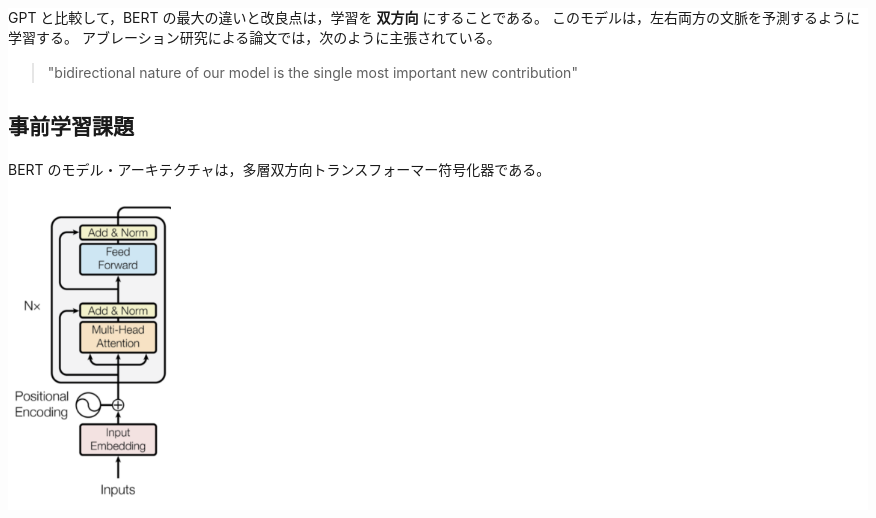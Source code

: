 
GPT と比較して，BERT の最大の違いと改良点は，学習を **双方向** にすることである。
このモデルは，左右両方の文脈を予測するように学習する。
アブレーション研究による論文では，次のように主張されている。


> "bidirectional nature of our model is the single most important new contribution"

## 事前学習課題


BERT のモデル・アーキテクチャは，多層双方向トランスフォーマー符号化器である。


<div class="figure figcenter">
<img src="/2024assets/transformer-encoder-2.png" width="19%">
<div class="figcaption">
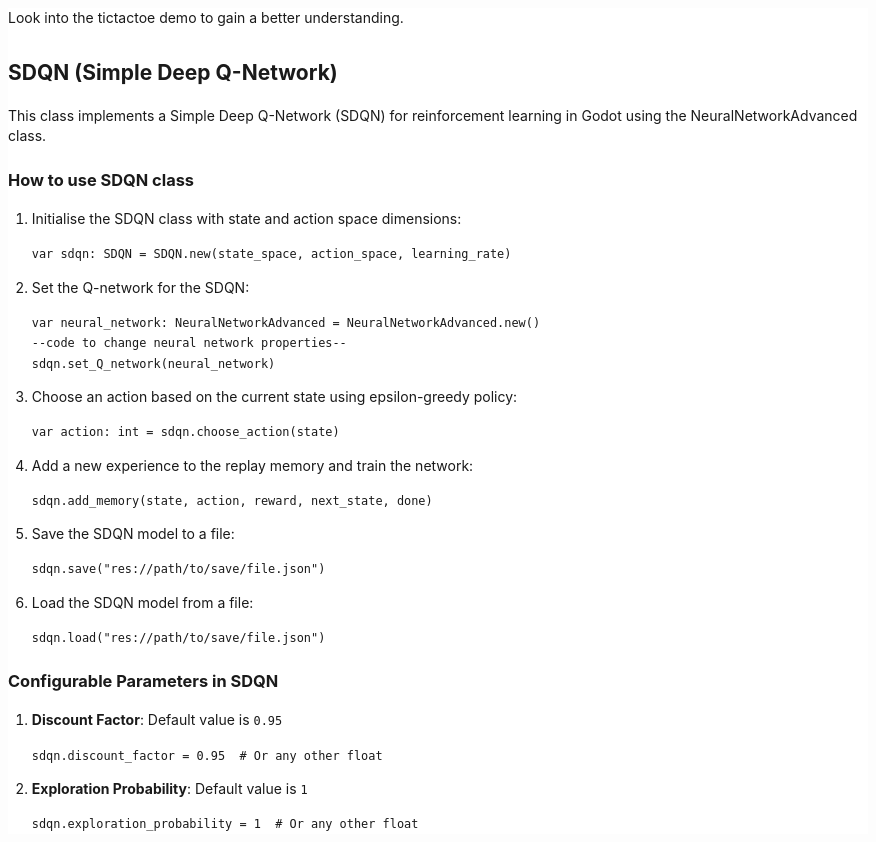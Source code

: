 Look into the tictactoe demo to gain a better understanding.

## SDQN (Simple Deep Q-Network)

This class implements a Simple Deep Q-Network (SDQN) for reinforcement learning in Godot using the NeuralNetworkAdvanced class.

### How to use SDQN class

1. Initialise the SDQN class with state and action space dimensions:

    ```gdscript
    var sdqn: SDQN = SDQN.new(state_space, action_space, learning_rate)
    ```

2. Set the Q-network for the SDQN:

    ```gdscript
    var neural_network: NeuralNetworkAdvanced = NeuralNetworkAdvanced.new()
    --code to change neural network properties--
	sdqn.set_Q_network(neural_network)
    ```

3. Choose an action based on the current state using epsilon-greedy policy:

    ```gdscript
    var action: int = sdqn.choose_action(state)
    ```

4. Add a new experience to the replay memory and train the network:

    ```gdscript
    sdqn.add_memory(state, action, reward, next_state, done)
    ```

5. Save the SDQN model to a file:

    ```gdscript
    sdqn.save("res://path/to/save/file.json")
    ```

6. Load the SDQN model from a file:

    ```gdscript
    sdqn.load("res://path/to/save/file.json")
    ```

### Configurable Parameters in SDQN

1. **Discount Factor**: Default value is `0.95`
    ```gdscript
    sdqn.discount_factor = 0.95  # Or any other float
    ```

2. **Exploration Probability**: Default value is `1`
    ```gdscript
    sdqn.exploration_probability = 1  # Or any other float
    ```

※

**TASK BRIEF:** Once the line with "nature of our" is found above, transcribe each line from it through the line with "2. Set the Q-network", exactly, and omit the pictures.

**REPLY:**
> "bidirectional nature of our model is the single most important new contribution"

## 事前学習課題


BERT のモデル・アーキテクチャは，多層双方向トランスフォーマー符号化器である。


<div class="figure figcenter">
<img src="/2024assets/transformer-encoder-2.png" width="19%">
<div class="figcaption">
Source code

: Look into the tictactoe demo to gain a better understanding.

## SDQN (Simple Deep Q-Network)

This class implements a Simple Deep Q-Network (SDQN) for reinforcement learning in Godot using the NeuralNetworkAdvanced class.

### How to use SDQN class

1. Initialise the SDQN class with state and action space dimensions:

    ```gdscript
    var sdqn: SDQN = SDQN.new(state_space, action_space, learning_rate)
    ```

2. Set the Q-network for the SDQN:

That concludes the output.